第二十六条 居民医保卡收取依法核定的制作工本费,具体可参照职工医保的医保卡使用及管理规定执行。原则上居民医保卡制作工本费用由个人自付。低保对象、重度残疾人及上述两类人员直系的未成年人、低收入家庭60周岁以上老年人等困难群体的医保卡首次工本费由政府帮助解决,医保卡遗失、损坏等补卡的费用由个人自付。
未成年人可自愿或根据需要制作居民医保卡。
第二十七条 参保人员在统筹区外因疾病住院治疗和门诊特殊病种医疗,其报销需凭相关材料(住院需提供有效发票、费用汇总明细清单、出院小结等;门诊特殊病种医疗需提供有效发票、费用明细清单、门诊病历等。)到当地医保经办机构办理报销手续。
第二十八条 参保居民在当年度内发生的医疗费用必须在下一年度三个月内(即3月31日前)到医保经办机构结算完毕。除不可抗力因素外,超过办理时间的,居民医保基金不予支付。
第二十九条 医疗保险经办机构应与定点医疗机构签订协议,明确双方的责任、权利和义务。双方应认真履行协议,违反协议规定的,承担相应的违约责任。
第三十条 医疗保险经办机构与定点医疗机构结算住院医疗费用按照“总量控制,多种结算方式并用”的原则,采取项目结算、均值结算、单病种结算等方式。

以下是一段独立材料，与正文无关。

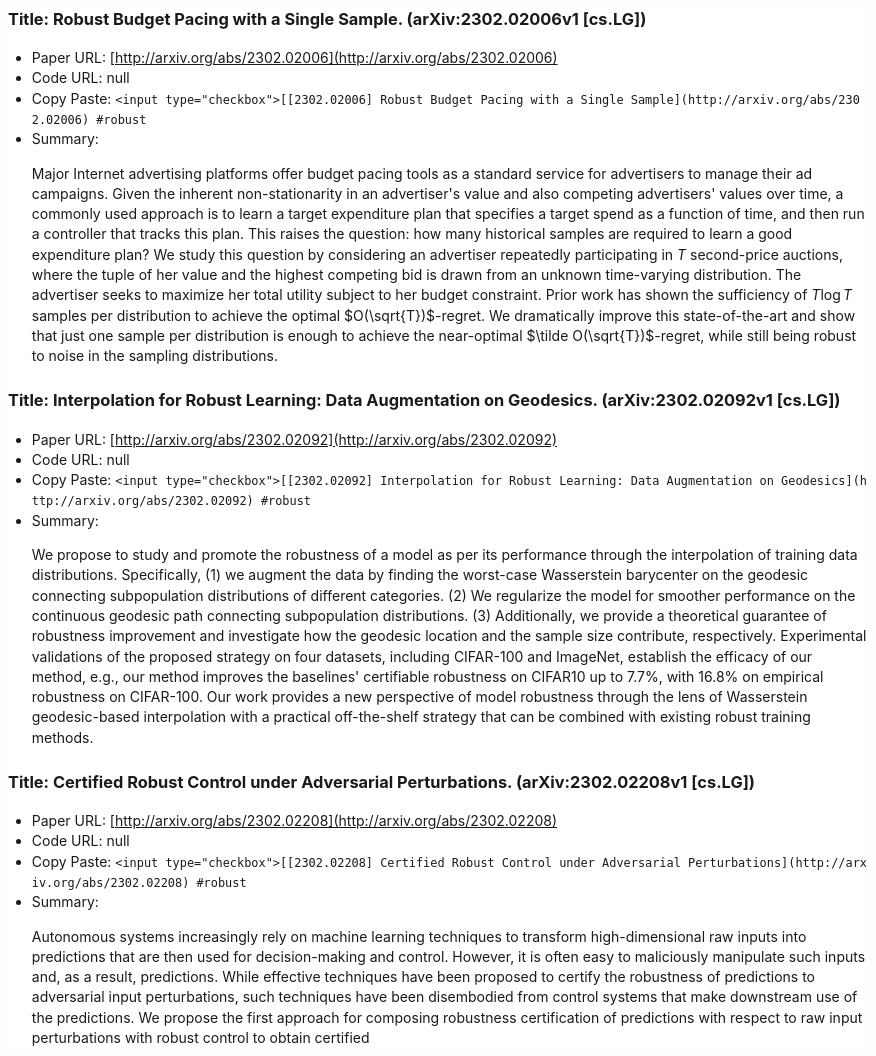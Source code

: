 ### Title: Robust Budget Pacing with a Single Sample. (arXiv:2302.02006v1 [cs.LG])
* Paper URL: [http://arxiv.org/abs/2302.02006](http://arxiv.org/abs/2302.02006)
* Code URL: null
* Copy Paste: `<input type="checkbox">[[2302.02006] Robust Budget Pacing with a Single Sample](http://arxiv.org/abs/2302.02006) #robust`
* Summary: <p>Major Internet advertising platforms offer budget pacing tools as a standard
service for advertisers to manage their ad campaigns. Given the inherent
non-stationarity in an advertiser's value and also competing advertisers'
values over time, a commonly used approach is to learn a target expenditure
plan that specifies a target spend as a function of time, and then run a
controller that tracks this plan. This raises the question: how many historical
samples are required to learn a good expenditure plan? We study this question
by considering an advertiser repeatedly participating in $T$ second-price
auctions, where the tuple of her value and the highest competing bid is drawn
from an unknown time-varying distribution. The advertiser seeks to maximize her
total utility subject to her budget constraint. Prior work has shown the
sufficiency of $T\log T$ samples per distribution to achieve the optimal
$O(\sqrt{T})$-regret. We dramatically improve this state-of-the-art and show
that just one sample per distribution is enough to achieve the near-optimal
$\tilde O(\sqrt{T})$-regret, while still being robust to noise in the sampling
distributions.
</p>

### Title: Interpolation for Robust Learning: Data Augmentation on Geodesics. (arXiv:2302.02092v1 [cs.LG])
* Paper URL: [http://arxiv.org/abs/2302.02092](http://arxiv.org/abs/2302.02092)
* Code URL: null
* Copy Paste: `<input type="checkbox">[[2302.02092] Interpolation for Robust Learning: Data Augmentation on Geodesics](http://arxiv.org/abs/2302.02092) #robust`
* Summary: <p>We propose to study and promote the robustness of a model as per its
performance through the interpolation of training data distributions.
Specifically, (1) we augment the data by finding the worst-case Wasserstein
barycenter on the geodesic connecting subpopulation distributions of different
categories. (2) We regularize the model for smoother performance on the
continuous geodesic path connecting subpopulation distributions. (3)
Additionally, we provide a theoretical guarantee of robustness improvement and
investigate how the geodesic location and the sample size contribute,
respectively. Experimental validations of the proposed strategy on four
datasets, including CIFAR-100 and ImageNet, establish the efficacy of our
method, e.g., our method improves the baselines' certifiable robustness on
CIFAR10 up to $7.7\%$, with $16.8\%$ on empirical robustness on CIFAR-100. Our
work provides a new perspective of model robustness through the lens of
Wasserstein geodesic-based interpolation with a practical off-the-shelf
strategy that can be combined with existing robust training methods.
</p>

### Title: Certified Robust Control under Adversarial Perturbations. (arXiv:2302.02208v1 [cs.LG])
* Paper URL: [http://arxiv.org/abs/2302.02208](http://arxiv.org/abs/2302.02208)
* Code URL: null
* Copy Paste: `<input type="checkbox">[[2302.02208] Certified Robust Control under Adversarial Perturbations](http://arxiv.org/abs/2302.02208) #robust`
* Summary: <p>Autonomous systems increasingly rely on machine learning techniques to
transform high-dimensional raw inputs into predictions that are then used for
decision-making and control. However, it is often easy to maliciously
manipulate such inputs and, as a result, predictions. While effective
techniques have been proposed to certify the robustness of predictions to
adversarial input perturbations, such techniques have been disembodied from
control systems that make downstream use of the predictions. We propose the
first approach for composing robustness certification of predictions with
respect to raw input perturbations with robust control to obtain certified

第三十一条 医疗保险经办机构每季度与定点医疗机构结算一次医疗费用,实际拨付医疗费用为应拨付医疗费用的95%,预留5%作为医疗机构质量考评的结算款,医疗机构质量考评的结算款根据年度考核情况返还。对医疗机构的考核参照《漳州市医改方案实施细则》的有关规定执行。经考核合格的,预留的质量考评结算款全额返还定点医疗机构。考核不合格的限期整改,经验收合格后再予以全额返还;验收不合格的,预留的质量考评结算款转入居民医保基金。